Work instruction ->
Write out all the entries word for word, but skip any images.

Extracted data entries ->
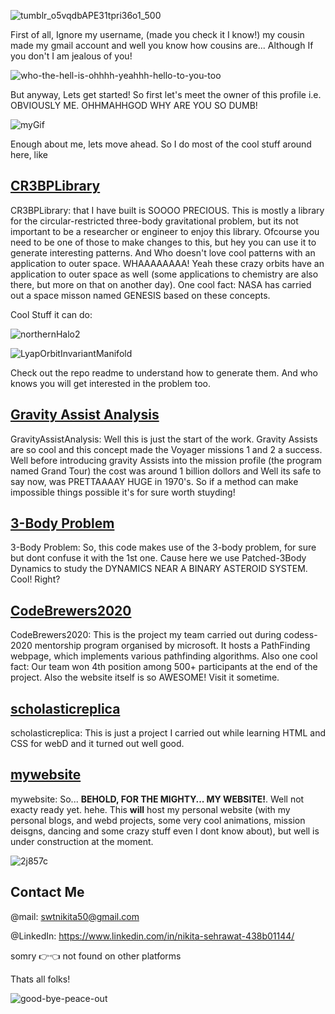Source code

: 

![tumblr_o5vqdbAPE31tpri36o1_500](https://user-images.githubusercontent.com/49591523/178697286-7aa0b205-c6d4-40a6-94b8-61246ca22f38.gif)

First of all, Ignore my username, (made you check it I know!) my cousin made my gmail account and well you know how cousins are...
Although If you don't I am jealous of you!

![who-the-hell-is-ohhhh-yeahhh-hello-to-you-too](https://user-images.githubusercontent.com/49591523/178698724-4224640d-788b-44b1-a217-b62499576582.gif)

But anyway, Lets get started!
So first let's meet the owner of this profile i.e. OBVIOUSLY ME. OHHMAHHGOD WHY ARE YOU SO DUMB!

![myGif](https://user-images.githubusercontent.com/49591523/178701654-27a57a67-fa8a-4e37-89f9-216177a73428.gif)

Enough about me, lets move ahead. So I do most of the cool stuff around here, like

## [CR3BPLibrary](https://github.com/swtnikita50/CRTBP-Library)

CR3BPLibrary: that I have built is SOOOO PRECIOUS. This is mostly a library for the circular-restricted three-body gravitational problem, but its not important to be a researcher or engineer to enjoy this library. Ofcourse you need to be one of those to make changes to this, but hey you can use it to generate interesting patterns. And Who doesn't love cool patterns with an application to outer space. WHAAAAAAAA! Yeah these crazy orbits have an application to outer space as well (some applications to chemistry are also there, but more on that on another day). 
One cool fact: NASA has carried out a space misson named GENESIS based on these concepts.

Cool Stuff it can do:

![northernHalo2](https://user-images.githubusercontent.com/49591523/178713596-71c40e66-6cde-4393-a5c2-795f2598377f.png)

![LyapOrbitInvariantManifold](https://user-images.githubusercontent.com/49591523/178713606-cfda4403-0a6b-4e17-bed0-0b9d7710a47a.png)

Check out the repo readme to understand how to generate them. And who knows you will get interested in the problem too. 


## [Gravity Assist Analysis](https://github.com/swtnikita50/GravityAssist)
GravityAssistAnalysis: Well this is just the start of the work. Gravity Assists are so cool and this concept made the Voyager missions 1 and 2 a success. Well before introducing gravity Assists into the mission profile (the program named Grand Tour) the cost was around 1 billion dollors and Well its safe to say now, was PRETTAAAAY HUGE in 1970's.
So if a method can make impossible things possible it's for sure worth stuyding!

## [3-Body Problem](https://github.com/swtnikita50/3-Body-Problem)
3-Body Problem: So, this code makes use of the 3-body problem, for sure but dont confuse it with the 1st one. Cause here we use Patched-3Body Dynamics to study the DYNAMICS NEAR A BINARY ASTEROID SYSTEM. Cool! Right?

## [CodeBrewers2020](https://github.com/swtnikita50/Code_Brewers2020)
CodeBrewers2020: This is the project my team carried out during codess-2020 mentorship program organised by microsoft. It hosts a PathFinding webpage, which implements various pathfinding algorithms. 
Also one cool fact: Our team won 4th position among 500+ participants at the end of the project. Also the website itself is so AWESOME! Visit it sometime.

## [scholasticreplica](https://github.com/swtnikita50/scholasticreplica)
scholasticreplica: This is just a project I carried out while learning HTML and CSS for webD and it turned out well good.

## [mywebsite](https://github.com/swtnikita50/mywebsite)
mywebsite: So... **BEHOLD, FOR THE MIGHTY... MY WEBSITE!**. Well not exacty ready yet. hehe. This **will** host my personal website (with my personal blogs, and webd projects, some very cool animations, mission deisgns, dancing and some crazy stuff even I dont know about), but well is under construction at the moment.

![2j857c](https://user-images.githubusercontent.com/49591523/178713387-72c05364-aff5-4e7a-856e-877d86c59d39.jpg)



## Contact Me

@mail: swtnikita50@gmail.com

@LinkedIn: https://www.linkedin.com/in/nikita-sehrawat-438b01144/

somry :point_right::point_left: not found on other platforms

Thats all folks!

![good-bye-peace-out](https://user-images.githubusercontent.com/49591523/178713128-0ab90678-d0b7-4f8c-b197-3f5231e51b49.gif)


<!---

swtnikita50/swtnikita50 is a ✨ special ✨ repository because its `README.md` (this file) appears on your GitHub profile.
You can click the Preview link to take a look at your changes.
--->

Output for this exercise ->
Source code

: 

![tumblr_o5vqdbAPE31tpri36o1_500](https://user-images.githubusercontent.com/49591523/178697286-7aa0b205-c6d4-40a6-94b8-61246ca22f38.gif)

First of all, Ignore my username, (made you check it I know!) my cousin made my gmail account and well you know how cousins are...
Although If you don't I am jealous of you!

![who-the-hell-is-ohhhh-yeahhh-hello-to-you-too](https://user-images.githubusercontent.com/49591523/178698724-4224640d-788b-44b1-a217-b62499576582.gif)

But anyway, Lets get started!
So first let's meet the owner of this profile i.e. OBVIOUSLY ME. OHHMAHHGOD WHY ARE YOU SO DUMB!

![myGif](https://user-images.githubusercontent.com/49591523/178701654-27a57a67-fa8a-4e37-89f9-216177a73428.gif)

Enough about me, lets move ahead. So I do most of the cool stuff around here, like

## [CR3BPLibrary](https://github.com/swtnikita50/CRTBP-Library)

CR3BPLibrary: that I have built is SOOOO PRECIOUS. This is mostly a library for the circular-restricted three-body gravitational problem, but its not important to be a researcher or engineer to enjoy this library. Ofcourse you need to be one of those to make changes to this, but hey you can use it to generate interesting patterns. And Who doesn't love cool patterns with an application to outer space. WHAAAAAAAA! Yeah these crazy orbits have an application to outer space as well (some applications to chemistry are also there, but more on that on another day). 
One cool fact: NASA has carried out a space misson named GENESIS based on these concepts.

Cool Stuff it can do:

![northernHalo2](https://user-images.githubusercontent.com/49591523/178713596-71c40e66-6cde-4393-a5c2-795f2598377f.png)

![LyapOrbitInvariantManifold](https://user-images.githubusercontent.com/49591523/178713606-cfda4403-0a6b-4e17-bed0-0b9d7710a47a.png)

Check out the repo readme to understand how to generate them. And who knows you will get interested in the problem too. 


## [Gravity Assist Analysis](https://github.com/swtnikita50/GravityAssist)
GravityAssistAnalysis: Well this is just the start of the work. Gravity Assists are so cool and this concept made the Voyager missions 1 and 2 a success. Well before introducing gravity Assists into the mission profile (the program named Grand Tour) the cost was around 1 billion dollors and Well its safe to say now, was PRETTAAAAY HUGE in 1970's.
So if a method can make impossible things possible it's for sure worth stuyding!

## [3-Body Problem](https://github.com/swtnikita50/3-Body-Problem)
3-Body Problem: So, this code makes use of the 3-body problem, for sure but dont confuse it with the 1st one. Cause here we use Patched-3Body Dynamics to study the DYNAMICS NEAR A BINARY ASTEROID SYSTEM. Cool! Right?

## [CodeBrewers2020](https://github.com/swtnikita50/Code_Brewers2020)
CodeBrewers2020: This is the project my team carried out during codess-2020 mentorship program organised by microsoft. It hosts a PathFinding webpage, which implements various pathfinding algorithms. 
Also one cool fact: Our team won 4th position among 500+ participants at the end of the project. Also the website itself is so AWESOME! Visit it sometime.

## [scholasticreplica](https://github.com/swtnikita50/scholasticreplica)
scholasticreplica: This is just a project I carried out while learning HTML and CSS for webD and it turned out well good.

## [mywebsite](https://github.com/swtnikita50/mywebsite)
mywebsite: So... **BEHOLD, FOR THE MIGHTY... MY WEBSITE!**. Well not exacty ready yet. hehe. This **will** host my personal website (with my personal blogs, and webd projects, some very cool animations, mission deisgns, dancing and some crazy stuff even I dont know about), but well is under construction at the moment.

![2j857c](https://user-images.githubusercontent.com/49591523/178713387-72c05364-aff5-4e7a-856e-877d86c59d39.jpg)



## Contact Me

@mail: swtnikita50@gmail.com

@LinkedIn: https://www.linkedin.com/in/nikita-sehrawat-438b01144/

somry :point_right::point_left: not found on other platforms

Thats all folks!

![good-bye-peace-out](https://user-images.githubusercontent.com/49591523/178713128-0ab90678-d0b7-4f8c-b197-3f5231e51b49.gif)


<!---

swtnikita50/swtnikita50 is a ✨ special ✨ repository because its `README.md` (this file) appears on your GitHub profile.
You can click the Preview link to take a look at your changes.
--->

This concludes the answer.